ParB_Bsu(T22C) cross-linking was rather inefficient in vivo (fig. S9), possibly indicating that levels of N engagement are low in the cell. Alternatively, cross-linking might be hampered for technical reasons or by steric blockage by other proteins such as ParA or SMC. To obtain information on ParB architecture by independent means, we extracted residue co-evolution signatures from sequence data by direct coupling analysis (DCA) (28). We obtained excellent agreement between the top 900 DCA contacts predicted from an alignment of 157776 ParB sequences and residue proximities observed in the ParB/nucleotide dimer (Fig. 4C). In contrast, the ParB/nucleotide monomer and published ParB structures failed to explain numerous DCA contacts or produced proximities not observed by DCA (fig. S10).
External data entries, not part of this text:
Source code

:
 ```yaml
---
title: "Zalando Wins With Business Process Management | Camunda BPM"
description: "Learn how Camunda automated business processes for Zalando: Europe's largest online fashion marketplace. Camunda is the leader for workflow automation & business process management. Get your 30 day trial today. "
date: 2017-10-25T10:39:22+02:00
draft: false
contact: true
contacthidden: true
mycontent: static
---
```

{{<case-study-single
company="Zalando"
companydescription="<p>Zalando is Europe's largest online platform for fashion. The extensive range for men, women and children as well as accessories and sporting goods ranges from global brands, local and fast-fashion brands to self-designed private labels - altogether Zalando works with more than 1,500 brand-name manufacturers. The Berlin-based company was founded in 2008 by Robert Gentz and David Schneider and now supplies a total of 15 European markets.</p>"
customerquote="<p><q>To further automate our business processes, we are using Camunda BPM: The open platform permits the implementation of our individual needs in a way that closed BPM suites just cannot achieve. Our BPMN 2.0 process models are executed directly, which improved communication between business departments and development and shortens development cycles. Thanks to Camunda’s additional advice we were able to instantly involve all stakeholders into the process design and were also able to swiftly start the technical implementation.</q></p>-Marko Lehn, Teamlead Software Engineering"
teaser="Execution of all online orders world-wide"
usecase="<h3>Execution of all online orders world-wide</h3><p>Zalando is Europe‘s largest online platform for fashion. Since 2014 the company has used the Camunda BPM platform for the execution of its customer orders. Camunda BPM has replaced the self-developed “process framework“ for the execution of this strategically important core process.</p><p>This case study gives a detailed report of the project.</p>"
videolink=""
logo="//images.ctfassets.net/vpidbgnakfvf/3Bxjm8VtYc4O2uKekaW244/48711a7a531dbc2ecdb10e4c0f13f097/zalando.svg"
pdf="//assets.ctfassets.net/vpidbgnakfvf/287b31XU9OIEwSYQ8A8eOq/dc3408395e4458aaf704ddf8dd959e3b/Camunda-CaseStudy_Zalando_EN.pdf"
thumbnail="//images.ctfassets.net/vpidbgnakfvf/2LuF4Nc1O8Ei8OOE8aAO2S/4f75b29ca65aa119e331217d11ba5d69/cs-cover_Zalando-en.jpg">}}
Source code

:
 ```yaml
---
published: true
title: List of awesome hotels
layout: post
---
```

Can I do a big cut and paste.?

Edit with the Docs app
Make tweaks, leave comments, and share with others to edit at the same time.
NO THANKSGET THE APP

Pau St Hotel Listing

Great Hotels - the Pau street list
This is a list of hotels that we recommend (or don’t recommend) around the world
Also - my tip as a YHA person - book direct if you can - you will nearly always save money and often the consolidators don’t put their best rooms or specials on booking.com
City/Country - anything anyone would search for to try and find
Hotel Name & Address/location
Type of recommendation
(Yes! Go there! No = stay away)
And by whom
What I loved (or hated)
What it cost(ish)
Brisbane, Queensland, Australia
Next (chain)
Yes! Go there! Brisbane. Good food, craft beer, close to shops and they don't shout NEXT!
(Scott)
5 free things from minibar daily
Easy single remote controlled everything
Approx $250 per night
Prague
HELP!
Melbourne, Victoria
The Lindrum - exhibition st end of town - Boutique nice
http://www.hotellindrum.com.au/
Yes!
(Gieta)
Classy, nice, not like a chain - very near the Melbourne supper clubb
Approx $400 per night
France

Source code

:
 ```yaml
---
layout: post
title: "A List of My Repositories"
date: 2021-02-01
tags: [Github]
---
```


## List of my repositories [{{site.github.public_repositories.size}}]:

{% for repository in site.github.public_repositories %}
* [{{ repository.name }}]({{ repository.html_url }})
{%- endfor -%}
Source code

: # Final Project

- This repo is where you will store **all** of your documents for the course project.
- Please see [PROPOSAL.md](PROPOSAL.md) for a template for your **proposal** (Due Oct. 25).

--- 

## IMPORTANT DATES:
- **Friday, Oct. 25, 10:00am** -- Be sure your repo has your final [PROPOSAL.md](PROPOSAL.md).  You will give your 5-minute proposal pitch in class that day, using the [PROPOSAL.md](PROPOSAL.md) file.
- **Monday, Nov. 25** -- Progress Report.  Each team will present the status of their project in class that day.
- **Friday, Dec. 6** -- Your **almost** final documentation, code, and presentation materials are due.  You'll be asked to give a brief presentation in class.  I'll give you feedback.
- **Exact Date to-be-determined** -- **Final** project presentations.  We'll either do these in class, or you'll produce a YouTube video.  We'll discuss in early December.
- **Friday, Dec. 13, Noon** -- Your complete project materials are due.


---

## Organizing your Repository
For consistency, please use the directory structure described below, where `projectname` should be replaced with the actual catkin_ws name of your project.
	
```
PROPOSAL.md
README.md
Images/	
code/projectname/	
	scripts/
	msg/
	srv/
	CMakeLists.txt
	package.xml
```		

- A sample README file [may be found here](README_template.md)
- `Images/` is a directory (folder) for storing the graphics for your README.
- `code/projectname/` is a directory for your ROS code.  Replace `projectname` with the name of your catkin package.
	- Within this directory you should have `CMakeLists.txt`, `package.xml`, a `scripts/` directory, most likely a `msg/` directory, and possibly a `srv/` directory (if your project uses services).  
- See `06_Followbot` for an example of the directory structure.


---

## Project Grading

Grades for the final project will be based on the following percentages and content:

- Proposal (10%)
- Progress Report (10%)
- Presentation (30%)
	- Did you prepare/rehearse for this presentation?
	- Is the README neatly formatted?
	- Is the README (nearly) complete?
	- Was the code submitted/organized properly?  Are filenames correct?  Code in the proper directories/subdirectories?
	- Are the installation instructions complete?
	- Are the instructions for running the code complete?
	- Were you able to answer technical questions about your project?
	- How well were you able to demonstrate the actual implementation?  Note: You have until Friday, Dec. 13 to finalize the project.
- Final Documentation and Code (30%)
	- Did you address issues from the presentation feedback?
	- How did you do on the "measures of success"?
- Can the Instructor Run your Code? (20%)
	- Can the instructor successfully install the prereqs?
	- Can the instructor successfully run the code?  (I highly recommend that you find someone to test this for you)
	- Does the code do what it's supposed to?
These results strongly suggest that the dimer in the ParB/nucleotide structure closely resembles a state of ParB that is relevant in many bacteria.
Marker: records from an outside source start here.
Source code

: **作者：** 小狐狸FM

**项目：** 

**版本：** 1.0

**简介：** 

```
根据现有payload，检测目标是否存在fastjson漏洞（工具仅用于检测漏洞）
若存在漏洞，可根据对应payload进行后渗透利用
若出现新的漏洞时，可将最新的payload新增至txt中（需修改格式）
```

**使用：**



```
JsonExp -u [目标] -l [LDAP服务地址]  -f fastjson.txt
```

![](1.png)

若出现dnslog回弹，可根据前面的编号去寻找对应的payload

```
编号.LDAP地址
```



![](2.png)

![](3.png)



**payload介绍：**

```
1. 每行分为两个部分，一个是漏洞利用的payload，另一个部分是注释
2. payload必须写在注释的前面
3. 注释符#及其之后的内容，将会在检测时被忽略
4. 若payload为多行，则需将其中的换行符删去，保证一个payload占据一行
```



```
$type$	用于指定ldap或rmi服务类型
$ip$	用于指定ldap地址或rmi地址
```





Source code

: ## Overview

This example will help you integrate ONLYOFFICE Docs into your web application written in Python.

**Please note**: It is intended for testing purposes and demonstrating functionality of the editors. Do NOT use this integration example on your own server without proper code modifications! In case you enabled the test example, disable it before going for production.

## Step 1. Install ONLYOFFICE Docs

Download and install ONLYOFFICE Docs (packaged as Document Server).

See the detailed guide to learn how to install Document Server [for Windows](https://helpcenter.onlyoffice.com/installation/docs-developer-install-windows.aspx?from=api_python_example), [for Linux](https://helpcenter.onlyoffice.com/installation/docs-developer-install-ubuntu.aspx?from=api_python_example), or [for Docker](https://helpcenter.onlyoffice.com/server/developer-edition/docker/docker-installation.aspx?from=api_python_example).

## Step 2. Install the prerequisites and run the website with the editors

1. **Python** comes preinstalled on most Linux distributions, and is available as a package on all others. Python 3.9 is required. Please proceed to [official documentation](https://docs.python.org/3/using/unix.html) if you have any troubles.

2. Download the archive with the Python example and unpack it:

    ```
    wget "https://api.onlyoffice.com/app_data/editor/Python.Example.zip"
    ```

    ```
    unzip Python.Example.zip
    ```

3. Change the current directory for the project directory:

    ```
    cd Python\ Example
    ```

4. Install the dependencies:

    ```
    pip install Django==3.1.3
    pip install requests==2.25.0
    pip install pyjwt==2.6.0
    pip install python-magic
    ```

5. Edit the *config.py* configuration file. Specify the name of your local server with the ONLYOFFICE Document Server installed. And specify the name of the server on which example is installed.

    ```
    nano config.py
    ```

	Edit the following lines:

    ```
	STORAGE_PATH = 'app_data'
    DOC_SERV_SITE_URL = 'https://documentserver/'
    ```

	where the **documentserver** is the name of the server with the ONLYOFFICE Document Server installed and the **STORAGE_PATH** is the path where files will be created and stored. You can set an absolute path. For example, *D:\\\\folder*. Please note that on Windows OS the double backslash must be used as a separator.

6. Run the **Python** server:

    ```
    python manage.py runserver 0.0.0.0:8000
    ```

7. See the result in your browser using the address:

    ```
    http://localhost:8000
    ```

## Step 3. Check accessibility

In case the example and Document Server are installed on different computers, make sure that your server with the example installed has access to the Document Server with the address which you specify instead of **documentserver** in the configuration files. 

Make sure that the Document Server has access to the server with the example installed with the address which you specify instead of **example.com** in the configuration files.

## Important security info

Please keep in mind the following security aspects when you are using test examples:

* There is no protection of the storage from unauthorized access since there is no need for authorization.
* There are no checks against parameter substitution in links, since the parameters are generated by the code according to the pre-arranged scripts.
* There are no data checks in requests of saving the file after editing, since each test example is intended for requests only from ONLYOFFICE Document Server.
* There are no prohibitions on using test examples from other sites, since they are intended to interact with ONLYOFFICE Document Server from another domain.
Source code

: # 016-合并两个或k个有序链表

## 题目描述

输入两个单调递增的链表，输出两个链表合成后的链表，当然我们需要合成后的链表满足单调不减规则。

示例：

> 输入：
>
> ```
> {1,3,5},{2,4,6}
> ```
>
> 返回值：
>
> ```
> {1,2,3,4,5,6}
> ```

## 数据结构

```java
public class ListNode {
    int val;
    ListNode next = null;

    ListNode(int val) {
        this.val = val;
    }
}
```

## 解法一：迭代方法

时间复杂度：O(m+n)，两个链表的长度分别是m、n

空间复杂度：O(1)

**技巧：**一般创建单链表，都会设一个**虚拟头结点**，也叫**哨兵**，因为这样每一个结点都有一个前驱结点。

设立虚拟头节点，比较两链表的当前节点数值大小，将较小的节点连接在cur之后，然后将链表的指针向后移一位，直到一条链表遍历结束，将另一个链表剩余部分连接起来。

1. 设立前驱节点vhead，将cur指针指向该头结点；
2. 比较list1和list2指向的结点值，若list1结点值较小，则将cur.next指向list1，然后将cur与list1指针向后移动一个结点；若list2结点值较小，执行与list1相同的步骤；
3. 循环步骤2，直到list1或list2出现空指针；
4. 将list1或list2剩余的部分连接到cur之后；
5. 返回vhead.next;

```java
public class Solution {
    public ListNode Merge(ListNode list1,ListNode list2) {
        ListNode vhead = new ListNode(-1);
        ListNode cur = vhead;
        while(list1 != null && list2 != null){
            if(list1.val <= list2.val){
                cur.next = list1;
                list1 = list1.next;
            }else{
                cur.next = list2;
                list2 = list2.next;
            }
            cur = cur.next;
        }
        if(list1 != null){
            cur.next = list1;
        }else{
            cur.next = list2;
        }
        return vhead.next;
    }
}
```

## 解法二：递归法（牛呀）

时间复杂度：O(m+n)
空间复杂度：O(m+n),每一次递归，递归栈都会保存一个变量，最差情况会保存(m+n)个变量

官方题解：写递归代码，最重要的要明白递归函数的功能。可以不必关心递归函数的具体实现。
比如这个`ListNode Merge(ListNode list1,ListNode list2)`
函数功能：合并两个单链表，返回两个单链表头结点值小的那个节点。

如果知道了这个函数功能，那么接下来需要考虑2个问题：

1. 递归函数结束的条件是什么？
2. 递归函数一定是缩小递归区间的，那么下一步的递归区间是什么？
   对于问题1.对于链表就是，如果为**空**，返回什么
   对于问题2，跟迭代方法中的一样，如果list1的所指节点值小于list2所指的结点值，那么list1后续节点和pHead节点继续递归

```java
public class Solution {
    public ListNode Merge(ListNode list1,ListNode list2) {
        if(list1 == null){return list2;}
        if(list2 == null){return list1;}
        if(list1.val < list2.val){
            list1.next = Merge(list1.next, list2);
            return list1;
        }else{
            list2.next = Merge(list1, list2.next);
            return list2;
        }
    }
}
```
In summary, our work shows that the widespread family of ParB proteins are enzymes that bind the atypical nucleotide CTP to promote spreading from cognate DNA sequences. CTP utilization enables robust enrichment of ParB at the rare recognition sites (~1 cognate per 10⁶ noncognate sites) even with little or no sequence-specificity in DNA binding (14). The CTPase domain is found in a large variety of protein sequences with diverse domain organizations (> 100; PFAM: PF02195), implying that it also plays prominent roles in other cellular processes.